*TASK DETAILS*:
Scan the listing below for the word "false", then copy each line that has it.

BEGIN INPUT RECORDS

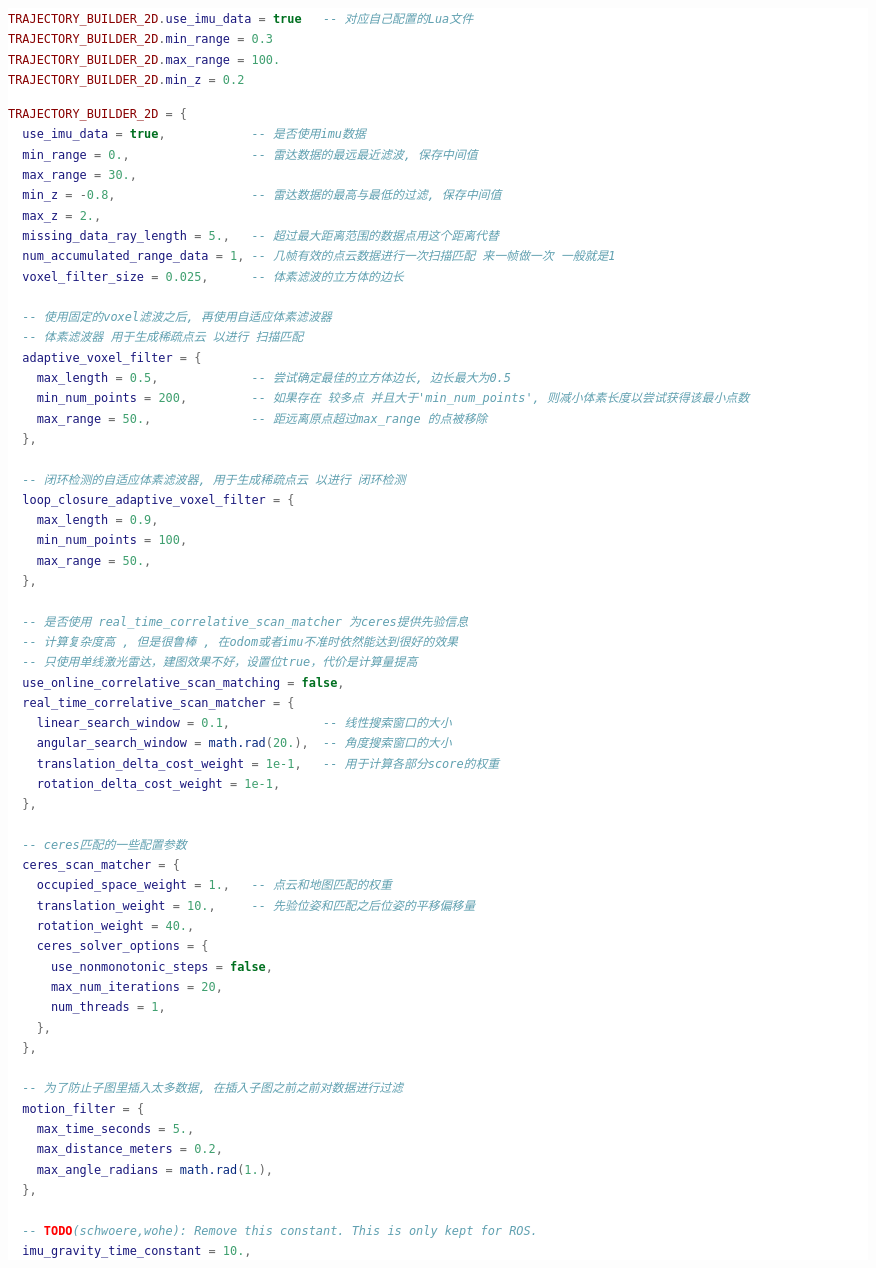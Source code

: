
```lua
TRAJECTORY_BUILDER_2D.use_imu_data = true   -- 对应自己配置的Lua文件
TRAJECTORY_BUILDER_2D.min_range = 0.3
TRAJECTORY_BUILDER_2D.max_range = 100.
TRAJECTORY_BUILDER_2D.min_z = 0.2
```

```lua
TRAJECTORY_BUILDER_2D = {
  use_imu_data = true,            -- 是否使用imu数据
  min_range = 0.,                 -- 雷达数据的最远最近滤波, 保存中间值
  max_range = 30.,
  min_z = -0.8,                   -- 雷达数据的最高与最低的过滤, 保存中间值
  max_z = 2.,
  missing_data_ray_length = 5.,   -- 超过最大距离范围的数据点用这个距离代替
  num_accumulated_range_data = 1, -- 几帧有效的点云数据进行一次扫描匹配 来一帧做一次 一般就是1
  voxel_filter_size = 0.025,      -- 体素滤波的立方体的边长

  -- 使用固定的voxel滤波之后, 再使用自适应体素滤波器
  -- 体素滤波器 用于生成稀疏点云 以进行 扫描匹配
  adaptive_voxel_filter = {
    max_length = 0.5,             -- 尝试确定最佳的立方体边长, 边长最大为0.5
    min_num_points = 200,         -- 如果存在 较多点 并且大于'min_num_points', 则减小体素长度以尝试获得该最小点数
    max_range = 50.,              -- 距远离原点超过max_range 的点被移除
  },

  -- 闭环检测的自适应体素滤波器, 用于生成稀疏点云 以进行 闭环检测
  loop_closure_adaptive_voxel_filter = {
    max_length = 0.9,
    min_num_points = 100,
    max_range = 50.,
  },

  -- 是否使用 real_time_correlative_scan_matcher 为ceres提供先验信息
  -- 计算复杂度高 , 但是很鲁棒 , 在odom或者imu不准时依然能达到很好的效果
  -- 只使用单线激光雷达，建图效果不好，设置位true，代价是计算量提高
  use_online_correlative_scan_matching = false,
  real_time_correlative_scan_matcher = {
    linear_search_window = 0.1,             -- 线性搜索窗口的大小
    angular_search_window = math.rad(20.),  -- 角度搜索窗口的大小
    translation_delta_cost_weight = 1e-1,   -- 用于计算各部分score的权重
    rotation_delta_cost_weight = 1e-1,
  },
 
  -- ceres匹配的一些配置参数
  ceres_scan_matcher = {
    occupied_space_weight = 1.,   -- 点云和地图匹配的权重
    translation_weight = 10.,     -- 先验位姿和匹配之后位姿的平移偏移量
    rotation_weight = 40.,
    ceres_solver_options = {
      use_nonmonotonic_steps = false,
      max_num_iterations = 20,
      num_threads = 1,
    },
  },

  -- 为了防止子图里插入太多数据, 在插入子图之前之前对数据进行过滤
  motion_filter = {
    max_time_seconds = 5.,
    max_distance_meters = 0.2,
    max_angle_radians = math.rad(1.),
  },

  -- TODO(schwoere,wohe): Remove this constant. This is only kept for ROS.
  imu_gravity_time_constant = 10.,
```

END INPUT RECORDS
BEGIN INPUT RECORDS

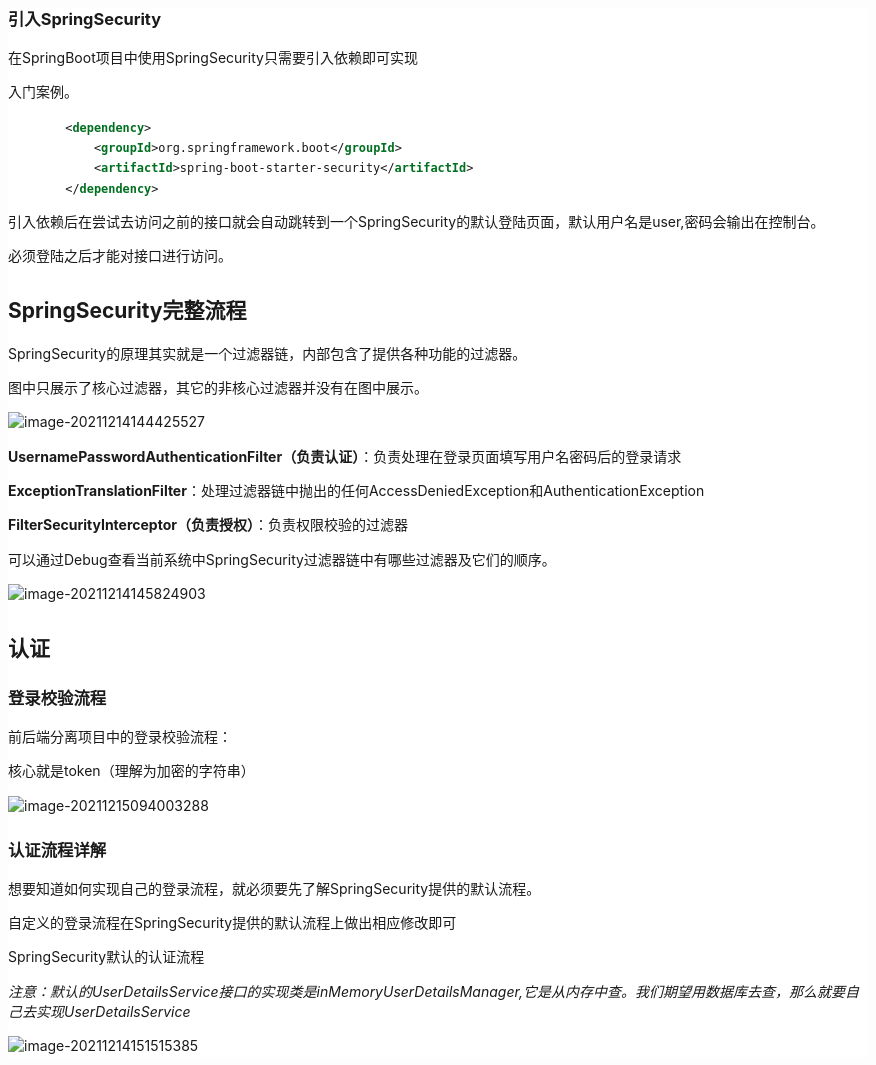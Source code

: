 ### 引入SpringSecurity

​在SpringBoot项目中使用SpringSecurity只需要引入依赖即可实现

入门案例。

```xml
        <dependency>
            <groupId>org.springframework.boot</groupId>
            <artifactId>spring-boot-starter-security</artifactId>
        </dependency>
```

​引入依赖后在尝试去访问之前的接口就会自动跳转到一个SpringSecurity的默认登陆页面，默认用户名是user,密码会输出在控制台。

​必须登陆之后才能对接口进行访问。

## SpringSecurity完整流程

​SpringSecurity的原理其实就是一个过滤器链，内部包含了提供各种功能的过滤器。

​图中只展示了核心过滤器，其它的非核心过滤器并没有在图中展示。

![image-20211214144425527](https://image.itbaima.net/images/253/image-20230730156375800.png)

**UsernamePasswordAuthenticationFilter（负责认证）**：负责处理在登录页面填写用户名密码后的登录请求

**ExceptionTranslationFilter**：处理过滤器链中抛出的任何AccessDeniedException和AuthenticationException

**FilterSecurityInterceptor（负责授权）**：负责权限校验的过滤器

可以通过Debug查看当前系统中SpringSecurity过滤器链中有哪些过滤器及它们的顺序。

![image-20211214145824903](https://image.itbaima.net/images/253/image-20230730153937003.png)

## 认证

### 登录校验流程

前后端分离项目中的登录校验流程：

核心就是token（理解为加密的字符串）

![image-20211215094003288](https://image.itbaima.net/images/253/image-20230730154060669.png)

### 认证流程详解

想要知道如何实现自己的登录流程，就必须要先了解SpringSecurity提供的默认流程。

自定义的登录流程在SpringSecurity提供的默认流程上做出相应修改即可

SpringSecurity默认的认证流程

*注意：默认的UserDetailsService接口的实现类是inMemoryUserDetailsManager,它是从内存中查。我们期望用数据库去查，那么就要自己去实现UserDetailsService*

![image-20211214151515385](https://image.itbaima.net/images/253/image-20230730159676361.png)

END INPUT RECORDS

*ANSWER FOR THIS EXERCISE*:
  use_online_correlative_scan_matching = false,
      use_nonmonotonic_steps = false,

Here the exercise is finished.